Leu said, however, that it was common for victims of domestic violence situations to refuse police help.”
What this boils down to is that assault is only a crime if the victim deems it so. That may seem logical; after all, shouldn’t an adult of sound mind be able to decide whether they want to pursue a matter? However, in instances where the crime itself forms part of a larger pattern of domination and intimidation — such as domestic violence — it is ridiculous to put the burden on a victim who is often unable to shoulder it. (If you don’t understand why, there are many experts and survivors willing to explain it to you.)

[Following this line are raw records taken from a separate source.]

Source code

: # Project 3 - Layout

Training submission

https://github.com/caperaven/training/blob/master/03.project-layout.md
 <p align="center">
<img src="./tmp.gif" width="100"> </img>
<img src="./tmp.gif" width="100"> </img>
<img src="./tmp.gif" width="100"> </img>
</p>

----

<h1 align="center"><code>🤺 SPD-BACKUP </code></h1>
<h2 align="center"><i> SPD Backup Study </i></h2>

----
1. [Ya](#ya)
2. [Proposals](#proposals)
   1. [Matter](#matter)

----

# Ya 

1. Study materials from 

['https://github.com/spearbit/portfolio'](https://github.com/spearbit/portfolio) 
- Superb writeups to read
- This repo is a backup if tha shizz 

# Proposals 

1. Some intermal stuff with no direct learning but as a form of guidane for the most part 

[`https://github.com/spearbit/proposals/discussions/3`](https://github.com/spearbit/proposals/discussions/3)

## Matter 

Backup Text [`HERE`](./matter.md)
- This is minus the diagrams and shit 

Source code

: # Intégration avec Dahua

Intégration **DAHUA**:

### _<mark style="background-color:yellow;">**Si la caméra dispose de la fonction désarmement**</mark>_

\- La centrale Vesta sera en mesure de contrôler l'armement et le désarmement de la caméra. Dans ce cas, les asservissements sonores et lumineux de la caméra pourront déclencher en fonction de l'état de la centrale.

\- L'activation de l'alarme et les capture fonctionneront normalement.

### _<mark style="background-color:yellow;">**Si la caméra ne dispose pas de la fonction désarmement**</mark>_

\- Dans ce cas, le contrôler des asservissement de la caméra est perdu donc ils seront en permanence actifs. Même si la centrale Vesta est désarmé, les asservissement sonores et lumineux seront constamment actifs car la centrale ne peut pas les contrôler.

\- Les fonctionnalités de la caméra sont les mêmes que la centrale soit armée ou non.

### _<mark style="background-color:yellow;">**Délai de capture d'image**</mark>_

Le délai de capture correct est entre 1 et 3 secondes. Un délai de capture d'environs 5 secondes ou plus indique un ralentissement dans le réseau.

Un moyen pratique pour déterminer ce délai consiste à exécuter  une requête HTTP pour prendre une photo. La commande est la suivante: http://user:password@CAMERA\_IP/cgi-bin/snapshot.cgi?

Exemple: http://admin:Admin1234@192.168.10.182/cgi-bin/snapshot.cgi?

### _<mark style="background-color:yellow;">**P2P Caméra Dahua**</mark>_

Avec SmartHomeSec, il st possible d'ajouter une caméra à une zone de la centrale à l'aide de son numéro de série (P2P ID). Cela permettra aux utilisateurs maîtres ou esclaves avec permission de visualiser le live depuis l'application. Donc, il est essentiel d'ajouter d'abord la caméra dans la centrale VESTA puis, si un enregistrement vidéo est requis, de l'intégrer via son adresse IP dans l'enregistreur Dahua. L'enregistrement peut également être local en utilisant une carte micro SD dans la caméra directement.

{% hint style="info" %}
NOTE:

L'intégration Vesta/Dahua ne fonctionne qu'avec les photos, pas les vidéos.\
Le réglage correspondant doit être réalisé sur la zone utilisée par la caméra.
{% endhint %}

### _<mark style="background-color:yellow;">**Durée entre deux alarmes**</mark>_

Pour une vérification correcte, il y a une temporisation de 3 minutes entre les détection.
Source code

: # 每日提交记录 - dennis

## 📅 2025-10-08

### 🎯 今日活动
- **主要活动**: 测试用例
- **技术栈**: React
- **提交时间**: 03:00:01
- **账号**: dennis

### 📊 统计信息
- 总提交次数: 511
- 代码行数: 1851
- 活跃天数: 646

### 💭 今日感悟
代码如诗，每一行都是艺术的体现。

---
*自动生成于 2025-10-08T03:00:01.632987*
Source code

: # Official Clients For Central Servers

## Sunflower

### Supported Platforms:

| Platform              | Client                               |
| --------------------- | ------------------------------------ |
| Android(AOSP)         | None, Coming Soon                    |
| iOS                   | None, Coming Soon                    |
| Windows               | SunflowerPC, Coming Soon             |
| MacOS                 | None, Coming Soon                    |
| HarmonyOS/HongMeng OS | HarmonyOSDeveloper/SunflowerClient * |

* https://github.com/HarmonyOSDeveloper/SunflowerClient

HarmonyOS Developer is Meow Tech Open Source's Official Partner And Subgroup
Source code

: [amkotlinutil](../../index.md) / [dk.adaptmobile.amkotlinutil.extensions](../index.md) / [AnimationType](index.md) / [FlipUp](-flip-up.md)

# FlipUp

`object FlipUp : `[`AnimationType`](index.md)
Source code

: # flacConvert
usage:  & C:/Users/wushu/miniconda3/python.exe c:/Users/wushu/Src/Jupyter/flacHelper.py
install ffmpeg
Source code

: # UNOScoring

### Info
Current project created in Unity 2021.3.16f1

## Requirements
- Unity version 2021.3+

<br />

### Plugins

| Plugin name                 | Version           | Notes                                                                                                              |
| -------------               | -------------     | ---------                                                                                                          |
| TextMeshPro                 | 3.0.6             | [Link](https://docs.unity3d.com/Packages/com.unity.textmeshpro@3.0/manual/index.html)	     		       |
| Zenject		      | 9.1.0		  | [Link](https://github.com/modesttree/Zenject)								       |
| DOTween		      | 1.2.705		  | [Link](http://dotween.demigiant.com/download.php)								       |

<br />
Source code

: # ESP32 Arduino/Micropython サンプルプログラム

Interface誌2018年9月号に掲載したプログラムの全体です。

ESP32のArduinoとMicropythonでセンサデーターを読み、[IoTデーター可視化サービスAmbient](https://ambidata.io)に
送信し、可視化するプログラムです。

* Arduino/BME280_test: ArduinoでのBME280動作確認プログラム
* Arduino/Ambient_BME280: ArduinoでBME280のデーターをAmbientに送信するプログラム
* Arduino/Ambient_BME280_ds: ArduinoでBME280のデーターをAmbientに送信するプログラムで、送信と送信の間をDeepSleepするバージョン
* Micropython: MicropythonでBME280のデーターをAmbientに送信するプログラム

Among many other things, the State is tasked with protecting its citizens and ensuring law and order. There is no way it can call its efforts effective when abusers are given carte blanche to attack and then silence their victims. In fact, as things stand, the only way an abuser with a sufficiently terrorised victim will face justice is when he kills her. Only at that point will the State will be able to step in and speak on her behalf.
This has to change, and not just in the legal sense. The problem here is incredibly pervasive and deeply embedded in our society. This is a place where women are often still treated as the property of their partners, expected to conform to patriarchal norms and often blamed for the crimes perpetrated against them. Just take a look at the backlash against the woman now that she has refused to cooperate.
The same people who were so outraged at the sight of the beating are now, at best, exasperated, and at worst, disgusted with her for being unwilling (or unable) to stand up to a man who felt comfortable brutalising her in public (and if you believe the Guardian, beating two other women who tried to help her). But, why would she be? According to this terrifying list of statistics, a woman is 70 times more likely to be killed by her abuser after she leaves him than during the relationship. And that’s in America, where there are a fair amount of battered women shelters and somewhat more modern laws that purport to protect them.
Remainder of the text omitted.